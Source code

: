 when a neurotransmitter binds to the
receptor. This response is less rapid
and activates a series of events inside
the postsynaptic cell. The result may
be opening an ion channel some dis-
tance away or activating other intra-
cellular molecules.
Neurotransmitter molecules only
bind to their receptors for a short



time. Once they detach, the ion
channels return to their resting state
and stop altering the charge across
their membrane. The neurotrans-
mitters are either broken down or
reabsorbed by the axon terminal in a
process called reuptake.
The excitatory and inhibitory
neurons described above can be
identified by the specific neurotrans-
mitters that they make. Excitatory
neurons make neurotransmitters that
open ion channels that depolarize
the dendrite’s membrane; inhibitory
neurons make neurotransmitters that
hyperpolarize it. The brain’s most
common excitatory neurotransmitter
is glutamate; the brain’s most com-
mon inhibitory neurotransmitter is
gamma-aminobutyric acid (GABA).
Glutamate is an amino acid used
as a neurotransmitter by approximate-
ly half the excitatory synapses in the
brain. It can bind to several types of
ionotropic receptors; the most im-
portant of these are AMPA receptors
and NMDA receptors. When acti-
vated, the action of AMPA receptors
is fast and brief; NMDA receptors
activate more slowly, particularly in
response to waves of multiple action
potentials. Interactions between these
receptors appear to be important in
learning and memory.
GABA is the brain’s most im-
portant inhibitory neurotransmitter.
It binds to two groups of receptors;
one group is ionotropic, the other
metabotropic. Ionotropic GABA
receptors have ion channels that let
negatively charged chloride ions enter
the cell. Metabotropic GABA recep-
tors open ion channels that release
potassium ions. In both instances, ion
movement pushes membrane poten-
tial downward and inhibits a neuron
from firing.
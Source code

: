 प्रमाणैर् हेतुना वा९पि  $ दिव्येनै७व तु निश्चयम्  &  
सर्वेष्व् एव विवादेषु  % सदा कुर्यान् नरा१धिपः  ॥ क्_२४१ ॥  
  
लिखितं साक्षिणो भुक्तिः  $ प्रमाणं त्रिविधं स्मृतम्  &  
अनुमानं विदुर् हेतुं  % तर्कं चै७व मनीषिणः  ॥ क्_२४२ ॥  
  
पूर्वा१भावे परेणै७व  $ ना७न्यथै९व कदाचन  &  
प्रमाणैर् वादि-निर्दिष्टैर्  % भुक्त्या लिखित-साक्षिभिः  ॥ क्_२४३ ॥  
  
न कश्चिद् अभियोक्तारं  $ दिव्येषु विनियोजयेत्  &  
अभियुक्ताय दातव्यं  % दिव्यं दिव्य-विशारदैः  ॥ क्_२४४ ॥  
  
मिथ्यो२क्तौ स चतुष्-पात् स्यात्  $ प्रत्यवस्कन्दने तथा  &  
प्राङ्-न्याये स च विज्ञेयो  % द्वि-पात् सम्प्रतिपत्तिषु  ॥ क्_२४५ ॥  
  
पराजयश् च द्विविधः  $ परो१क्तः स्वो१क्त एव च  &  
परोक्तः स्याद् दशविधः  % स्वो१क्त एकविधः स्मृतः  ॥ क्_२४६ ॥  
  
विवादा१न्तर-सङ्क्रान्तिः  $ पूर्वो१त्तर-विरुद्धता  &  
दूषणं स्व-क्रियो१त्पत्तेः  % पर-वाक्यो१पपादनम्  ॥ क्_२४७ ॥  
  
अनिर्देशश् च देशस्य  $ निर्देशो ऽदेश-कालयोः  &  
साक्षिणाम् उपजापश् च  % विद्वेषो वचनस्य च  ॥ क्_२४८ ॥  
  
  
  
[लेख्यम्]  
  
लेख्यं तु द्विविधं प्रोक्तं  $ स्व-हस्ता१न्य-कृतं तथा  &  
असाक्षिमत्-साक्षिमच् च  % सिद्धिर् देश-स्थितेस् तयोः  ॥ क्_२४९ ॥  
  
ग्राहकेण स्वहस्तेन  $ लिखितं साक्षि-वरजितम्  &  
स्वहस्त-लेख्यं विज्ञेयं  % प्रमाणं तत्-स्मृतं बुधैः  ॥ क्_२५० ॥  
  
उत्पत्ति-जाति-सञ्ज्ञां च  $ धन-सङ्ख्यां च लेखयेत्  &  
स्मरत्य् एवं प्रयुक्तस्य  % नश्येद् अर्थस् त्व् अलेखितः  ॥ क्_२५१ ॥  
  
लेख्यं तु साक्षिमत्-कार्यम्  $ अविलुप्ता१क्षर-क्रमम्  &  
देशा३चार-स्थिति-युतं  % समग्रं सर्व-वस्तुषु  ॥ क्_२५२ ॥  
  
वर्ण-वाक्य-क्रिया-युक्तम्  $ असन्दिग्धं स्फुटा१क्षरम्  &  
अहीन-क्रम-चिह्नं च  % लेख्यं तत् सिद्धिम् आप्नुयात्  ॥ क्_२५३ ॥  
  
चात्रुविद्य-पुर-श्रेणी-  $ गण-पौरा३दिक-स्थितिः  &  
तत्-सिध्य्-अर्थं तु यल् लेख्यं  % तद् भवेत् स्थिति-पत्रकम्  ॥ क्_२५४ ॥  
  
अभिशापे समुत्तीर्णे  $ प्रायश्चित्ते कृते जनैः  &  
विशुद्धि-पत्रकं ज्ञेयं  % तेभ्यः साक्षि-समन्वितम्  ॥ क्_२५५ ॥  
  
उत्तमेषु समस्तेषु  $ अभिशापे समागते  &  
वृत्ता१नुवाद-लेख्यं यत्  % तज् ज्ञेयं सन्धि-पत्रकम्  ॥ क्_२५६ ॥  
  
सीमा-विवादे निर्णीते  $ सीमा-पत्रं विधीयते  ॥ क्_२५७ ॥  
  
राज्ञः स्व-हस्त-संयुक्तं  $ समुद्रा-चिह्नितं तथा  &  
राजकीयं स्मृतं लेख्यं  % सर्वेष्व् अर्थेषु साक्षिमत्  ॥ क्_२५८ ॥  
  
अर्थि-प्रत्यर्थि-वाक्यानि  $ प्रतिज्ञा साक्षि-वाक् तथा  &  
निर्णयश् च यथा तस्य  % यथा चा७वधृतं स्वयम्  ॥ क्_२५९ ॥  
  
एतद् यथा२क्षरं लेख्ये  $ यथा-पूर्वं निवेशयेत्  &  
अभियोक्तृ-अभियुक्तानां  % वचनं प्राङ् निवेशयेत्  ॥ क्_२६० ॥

• **YOUR OBJECTIVE**:
When a line of the entries contains the word "inhibitory", it counts toward the total; reply with that total alone.

• **SOLUTION**:
4